I sat at my kitchen table, opened my laptop, and pulled up Audrey Hepburn's photo next to mine. With a sigh of despair, I began to study them... Where had I gone wrong? My gloomy thoughts were soon interrupted by the sound of the kitchen door opening, followed by the soft shuffle of footy pajamas across the floor. My little boy Max had gotten out of bed for a drink of water, but forgot about it when he saw me sitting at the table, and climbed up for an extra goodnight cuddle instead. He looked at the two pictures on the computer screen, and said "You look pretty in those pictures, Mommy." I thanked him, laughing to myself. A 6-year-old boy, at least, was convinced by my rendition of Audrey's photo. Before I could tell him that the lady in the black and white picture was an actress, he pointed to my picture and said in his squeaky, no front teeth way, "I like that one better." I had to smile. "Oh, is that so?" He snuggled closer, smooshing his cheek against mine. "Yea... that one is better. It looks warmer."


It's quite possible that the warm, red tones of my color photograph were simply more appealing to a child than the shades of gray in Audrey Hepburn's picture. His sleepy eyes hadn't differentiated  between the two fair-skinned, dark haired women in flowery dresses. But just maybe, his perception of warmth came from the familiarity of the lips that read him bedtime stories, the arms that hugged him goodnight, and the eyes that had looked upon him with love the moment he came into the world.

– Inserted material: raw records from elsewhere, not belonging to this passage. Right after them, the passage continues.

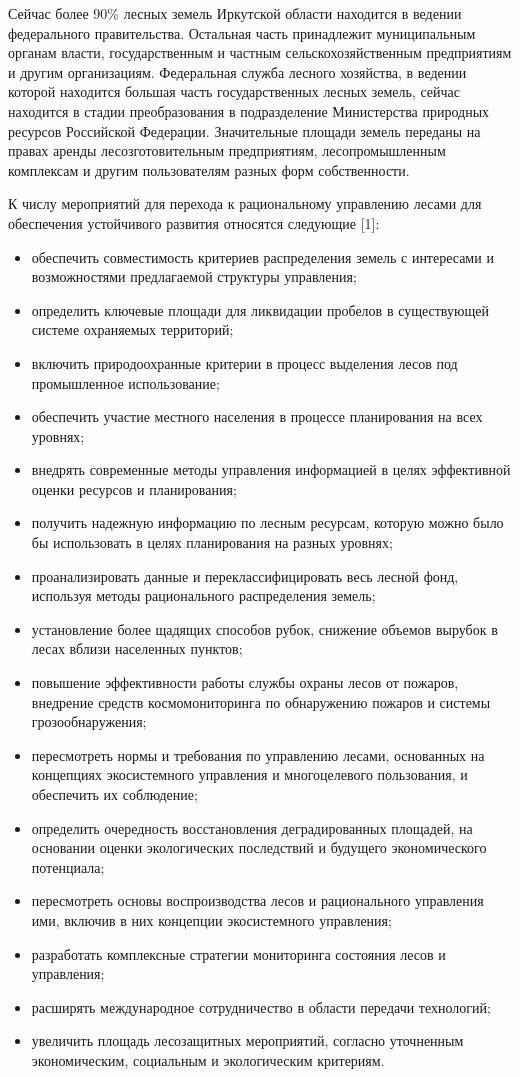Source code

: \documentclass{report}
\begin{document}
Сейчас более 90\% лесных земель Иркутской области находится в ведении федерального правительства. Остальная часть
принадлежит муниципальным органам власти, государственным и частным сельскохозяйственным предприятиям и другим
организациям. Федеральная служба лесного хозяйства, в ведении которой находится большая часть государственных лесных
земель, сейчас находится в стадии преобразования в подразделение Министерства природных ресурсов Российской Федерации.
Значительные площади земель переданы на правах аренды лесозготовительным предприятиям, лесопромышленным комплексам  и
другим пользователям разных форм собственности. 

К числу мероприятий для перехода к рациональному управлению лесами для обеспечения устойчивого развития относятся
следующие [1]: 

\begin{itemize}
\item обеспечить совместимость критериев распределения земель с интересами и возможностями предлагаемой структуры
управления;
\item определить ключевые площади для ликвидации пробелов в существующей системе охраняемых территорий;
\item включить природоохранные критерии в процесс выделения лесов под промышленное использование;
\item обеспечить участие местного населения в процессе планирования на всех уровнях;
\item внедрять современные методы управления информацией в целях эффективной оценки ресурсов и планирования;
\item получить надежную информацию по лесным ресурсам, которую можно было бы использовать в целях планирования на разных
уровнях;
\item проанализировать данные и переклассифицировать весь лесной фонд, используя методы рационального распределения
земель;
\item установление более щадящих способов рубок, снижение объемов вырубок в лесах вблизи населенных пунктов;
\item повышение эффективности работы службы охраны лесов от пожаров, внедрение средств космомониторинга по обнаружению
пожаров и системы грозообнаружения;
\item пересмотреть нормы и требования по управлению лесами, основанных на концепциях экосистемного управления и
многоцелевого пользования, и обеспечить их соблюдение;
\item определить очередность восстановления деградированных площадей, на основании оценки экологических последствий и
будущего экономического потенциала;
\item пересмотреть основы воспроизводства лесов и рационального управления ими, включив в них концепции экосистемного
управления;
\item разработать комплексные стратегии мониторинга состояния лесов и управления;
\item расширять международное сотрудничество в области передачи технологий; 
\item увеличить площадь лесозащитных мероприятий, согласно уточненным экономическим, социальным и экологическим
критериям.
\end{itemize}
\end{document}

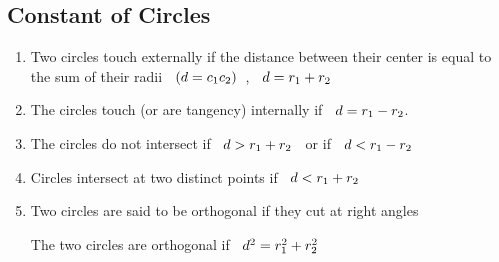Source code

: \documentclass[11pt,a4paper]{article}
\begin{document}
\subsection{Constant of Circles}
\begin{enumerate}
\item Two circles touch externally if the distance between their center is equal to the sum of their radii $\hspace{0.2cm}(d = c_1c_2)\hspace{0.2cm}$, $\hspace{0.2cm} d = r_1 + r_2$

\item The circles touch (or are tangency) internally if $\hspace{0.2cm} d = r_1 - r_2$.

\item The circles do not intersect if $\hspace{0.2cm} d> r_1 + r_2\hspace{0.2cm}$ or  if $\hspace{0.2cm} d< r_1 - r_2$

\item Circles intersect at two distinct points if $\hspace{0.2cm} d < r_1 + r_2$

\item Two circles are said to be orthogonal if they cut at right angles\\

\begin{figure}[H]
\centering
{}
\end{figure}















The two circles are orthogonal if $\hspace{0.2cm}d^2 = r_1^2 + r_2^2$\\\
\end{enumerate}
\end{document}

After seeing the picture through his eyes, it was beautiful to me, too. 



The styling details that are the meat and potatoes of a fashion and beauty blog didn't quite come across (but make sure you check out the product list below anyway, because I swear, in person I got it dead on!) I deemed this shoot blog-worthy, because I don't think I got the picture all wrong after all. I captured the most timeless, enduring quality of Audrey Hepburn's style legacy- inner beauty.


And I didn't even have to eat any makeup.


Being a woman in the age of Facebook is just plain hard sometimes. Technology has given us the ability to take unlimited selfies at will, and access to apps that allow you to airbrush at the touch of a button gives the illusion that it's not just celebrities who are flawless anymore, it's our friends and acquaintances as well.Tell me about a moment in your life when you were able to ditch all your insecurities and hangups, and just be you, and feel good about it. How do you get in touch with your inner beauty?


Product List





Makeup


 L'Oreal Lineur Intense in "Carbon Black", Drugstores 9$


Lipstick Queen Lipstick in "Butterfly Ball Trance", Ulta 24$



Clothing

White Elbow Length Gloves, Purchased at Fashionista Vintage and Variety in New Haven, CT (I could live at that store!),  5$


Red Daisy Dress, Manito U.S.A., Pretty Woman Outlet, 20$ (Pretty Woman is one of those cheap-o discount clothing stores here in CT. Most of their inventory has a very "lady of the night" look, but if you are willing to browse through every rack, you'll find some real treasures).